The Treasury’s decision to cap housing benefit at the level available for private rents makes many schemes unavailable. The housing cap is part of a £12billion package of cuts from welfare bill.
Local authorities have a key role in implementing the mental health strategy and improving mental health in their communities. We want to support and encourage local authorities to take a proactive approach to this crucial issue. So this will be the challenge for local government to take on. The Mental Health Challenge and have produced a template motion to enable councils to promote mental health across all of their business.
- 1 in 4 people will experience a mental health problem in any given year.
- The World Health Organisation predicts that depression will be the second most common health condition worldwide by 2020.
- Mental ill health costs some £105 billion each year in England alone.
- People with a severe mental illness die up to 20 years younger than their peers in the UK.
- There is often a circular relationship between mental health and issues such as housing, employment, family problems or debt.
On reflection in regards to Tax Credit forgive me for saying this but I think that this establishment should have force through the changes in parliament.

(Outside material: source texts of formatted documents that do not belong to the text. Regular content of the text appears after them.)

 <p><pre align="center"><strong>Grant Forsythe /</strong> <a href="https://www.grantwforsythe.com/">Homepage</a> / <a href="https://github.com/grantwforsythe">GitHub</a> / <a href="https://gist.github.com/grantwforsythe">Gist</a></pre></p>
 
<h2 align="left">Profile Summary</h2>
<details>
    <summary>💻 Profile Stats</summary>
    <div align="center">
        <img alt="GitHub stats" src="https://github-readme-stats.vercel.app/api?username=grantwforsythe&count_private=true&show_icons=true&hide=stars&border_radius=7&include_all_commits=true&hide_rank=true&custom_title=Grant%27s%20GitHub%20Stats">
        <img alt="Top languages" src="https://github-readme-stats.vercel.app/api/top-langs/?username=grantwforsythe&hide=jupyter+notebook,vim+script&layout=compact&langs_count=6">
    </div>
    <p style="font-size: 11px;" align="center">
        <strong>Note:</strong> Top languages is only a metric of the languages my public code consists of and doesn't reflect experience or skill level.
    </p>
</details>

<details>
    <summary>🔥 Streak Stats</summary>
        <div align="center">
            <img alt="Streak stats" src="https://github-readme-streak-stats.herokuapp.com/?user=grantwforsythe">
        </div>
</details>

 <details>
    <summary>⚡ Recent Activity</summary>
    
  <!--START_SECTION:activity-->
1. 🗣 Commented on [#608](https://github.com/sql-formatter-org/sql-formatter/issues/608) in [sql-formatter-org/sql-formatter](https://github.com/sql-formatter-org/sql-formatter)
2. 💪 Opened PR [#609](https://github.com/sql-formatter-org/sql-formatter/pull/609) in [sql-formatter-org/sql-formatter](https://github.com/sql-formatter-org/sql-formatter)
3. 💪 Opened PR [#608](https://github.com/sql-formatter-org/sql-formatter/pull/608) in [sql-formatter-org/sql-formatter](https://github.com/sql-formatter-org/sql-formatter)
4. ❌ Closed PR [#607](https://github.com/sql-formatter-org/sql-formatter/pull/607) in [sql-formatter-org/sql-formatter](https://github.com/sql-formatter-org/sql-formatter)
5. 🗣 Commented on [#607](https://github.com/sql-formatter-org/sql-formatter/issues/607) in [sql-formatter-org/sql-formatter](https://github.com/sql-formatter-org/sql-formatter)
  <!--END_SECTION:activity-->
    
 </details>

It’s only then the voters would take noticed then take positive action to rid them out of power in 2020 to bring in a Labour Government.
This is why so many people are not least surprised Iain Duncan Smith by his Thatcherism attitude towards people who are disabled and people on lower incomes.
It’s no wonder why that the Local Government Association is up in arms over the flood defences are being abandoned or maintained at minimal levels because of the government spending cuts. It’s no surprise this can leave twice as much homes at risk within twenty years. It’s further alleged that employers have been awarded almost £300,000 in total causing outrage after the devastation over the Christmas as flood defences failed.
Labour lost the General Elections in 2015 for a second term and we’ve seen a new leader replacing Ed Miliband. For 2016 will see Local Government, Police Crime Commissioner, London Mayor Elections and our task is to win not just existing Labour safe seats but to gain some marginal seats too.
I know I keep harping on about its good to see that Labour win seats but remember that labour safe seats is one thing but to take marginal seats off from the Conservatives, Libdems, SNP, Plaid Cymru, Greens and UKIP will be ideal and will determine the outcome of the General Elections 2020.
I would urge where there is no Local Government elections in wards or regions that Labour activists can do is contact a neighbouring Regional Office to help out fellow Labour activists.
Our fight is with the SNP, Tory, and UKIP bashing resume on the 8 January 2016.